My eyebrows arch. “Your mom still does your laundry?”

“I know. It sounds bad, but it’s notstill does. She stopped when I moved to California. I had some unfortunate experiences with learning that you don’t dump three capfuls of detergent in the washing machine and that it really does matter if you wash clothes on hot or cold. But when I moved back, my mom thought it was a way she could help me out while I was sorting out everything during that time, and she just never stopped.”

“She seems like a good mom,” I remark.

“She is,” Boone agrees. “Keeps me in banana bread and clean clothes.”
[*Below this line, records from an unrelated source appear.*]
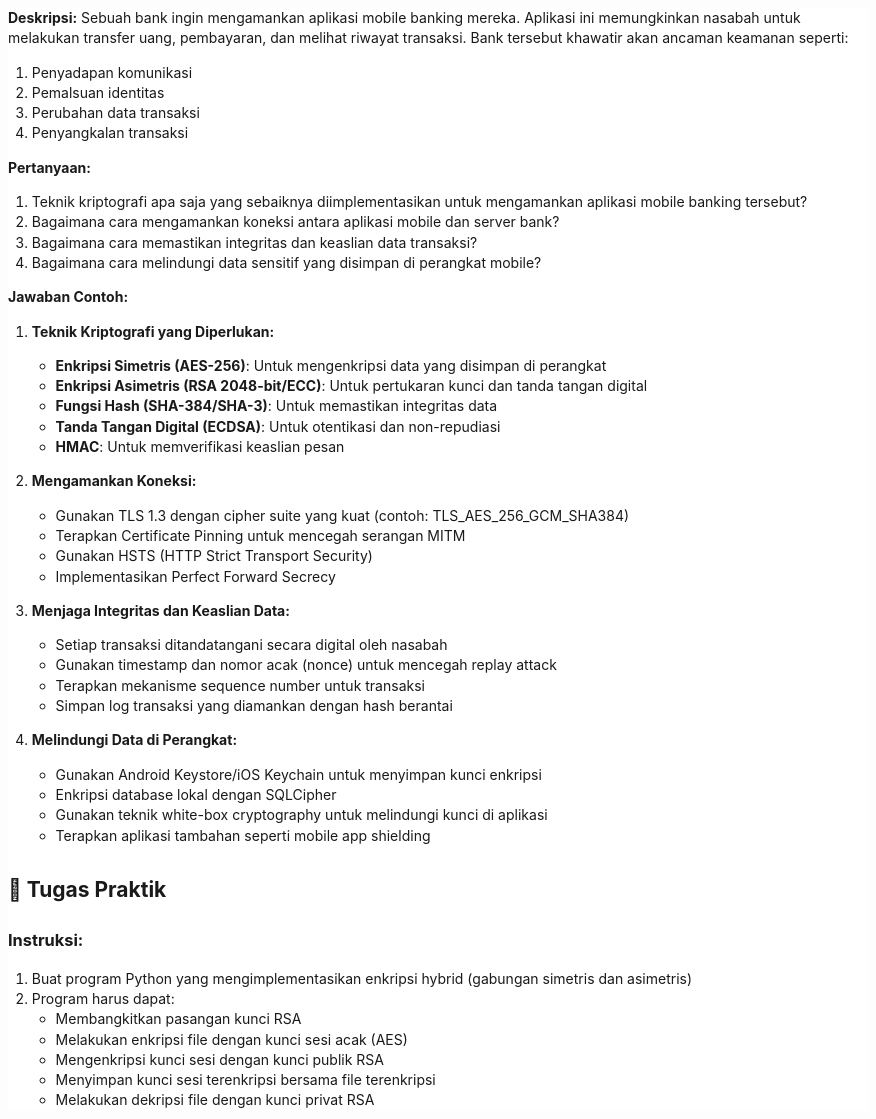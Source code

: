 **Deskripsi:**
Sebuah bank ingin mengamankan aplikasi mobile banking mereka. Aplikasi ini memungkinkan nasabah untuk melakukan transfer uang, pembayaran, dan melihat riwayat transaksi. Bank tersebut khawatir akan ancaman keamanan seperti:
1. Penyadapan komunikasi
2. Pemalsuan identitas
3. Perubahan data transaksi
4. Penyangkalan transaksi

**Pertanyaan:**
1. Teknik kriptografi apa saja yang sebaiknya diimplementasikan untuk mengamankan aplikasi mobile banking tersebut?
2. Bagaimana cara mengamankan koneksi antara aplikasi mobile dan server bank?
3. Bagaimana cara memastikan integritas dan keaslian data transaksi?
4. Bagaimana cara melindungi data sensitif yang disimpan di perangkat mobile?

**Jawaban Contoh:**

1. **Teknik Kriptografi yang Diperlukan:**
   - **Enkripsi Simetris (AES-256)**: Untuk mengenkripsi data yang disimpan di perangkat
   - **Enkripsi Asimetris (RSA 2048-bit/ECC)**: Untuk pertukaran kunci dan tanda tangan digital
   - **Fungsi Hash (SHA-384/SHA-3)**: Untuk memastikan integritas data
   - **Tanda Tangan Digital (ECDSA)**: Untuk otentikasi dan non-repudiasi
   - **HMAC**: Untuk memverifikasi keaslian pesan

2. **Mengamankan Koneksi:**
   - Gunakan TLS 1.3 dengan cipher suite yang kuat (contoh: TLS_AES_256_GCM_SHA384)
   - Terapkan Certificate Pinning untuk mencegah serangan MITM
   - Gunakan HSTS (HTTP Strict Transport Security)
   - Implementasikan Perfect Forward Secrecy

3. **Menjaga Integritas dan Keaslian Data:**
   - Setiap transaksi ditandatangani secara digital oleh nasabah
   - Gunakan timestamp dan nomor acak (nonce) untuk mencegah replay attack
   - Terapkan mekanisme sequence number untuk transaksi
   - Simpan log transaksi yang diamankan dengan hash berantai

4. **Melindungi Data di Perangkat:**
   - Gunakan Android Keystore/iOS Keychain untuk menyimpan kunci enkripsi
   - Enkripsi database lokal dengan SQLCipher
   - Gunakan teknik white-box cryptography untuk melindungi kunci di aplikasi
   - Terapkan aplikasi tambahan seperti mobile app shielding

## 📝 Tugas Praktik

### Instruksi:
1. Buat program Python yang mengimplementasikan enkripsi hybrid (gabungan simetris dan asimetris)
2. Program harus dapat:
   - Membangkitkan pasangan kunci RSA
   - Melakukan enkripsi file dengan kunci sesi acak (AES)
   - Mengenkripsi kunci sesi dengan kunci publik RSA
   - Menyimpan kunci sesi terenkripsi bersama file terenkripsi
   - Melakukan dekripsi file dengan kunci privat RSA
I smile at him. “My mother did my laundry when I lived at home, but only because she didn’t want me to mess any of it up. She had strict rules for what was allowed to be worn to ensure my brother and I looked appropriate by her definition of it. When I was sixteen, I really wanted a pair of ripped jeans. Of course, she refused. Said they were pants for hoodlums. Soon after, my dad made up an excuse to get me out of school. He took me to the mall and bought me a pair. I kept them hidden in my Mustang and would change into them on my way to parties.”

Boone laughs. “I think I would have liked your dad.”

“He was a good person,” I reply. “He wasn’t perfect, but he was good.”

“Those are the best kind of people,” Boone remarks. “Now, your turn.”

And because I like the shock-and-awe effect, I decide to reveal something that might scare Boone away. “I’ve never had a real boyfriend. I mean, I’ve had boyfriends and they were real, not imaginary. But not the kind of boyfriend where I thought it could be more—that it could be life. And I know that sounds ridiculous, because I’m fast approaching forty and you’d think…there would’ve at least been one.”

“Did you love any of them?” Boone asks.

My eyebrows furrow together. “I mean, I liked them. I’ve even said, ‘I love you’ a few times and heard it back. But real love? No. Not the kind of love that actually means something bigger than a moment.”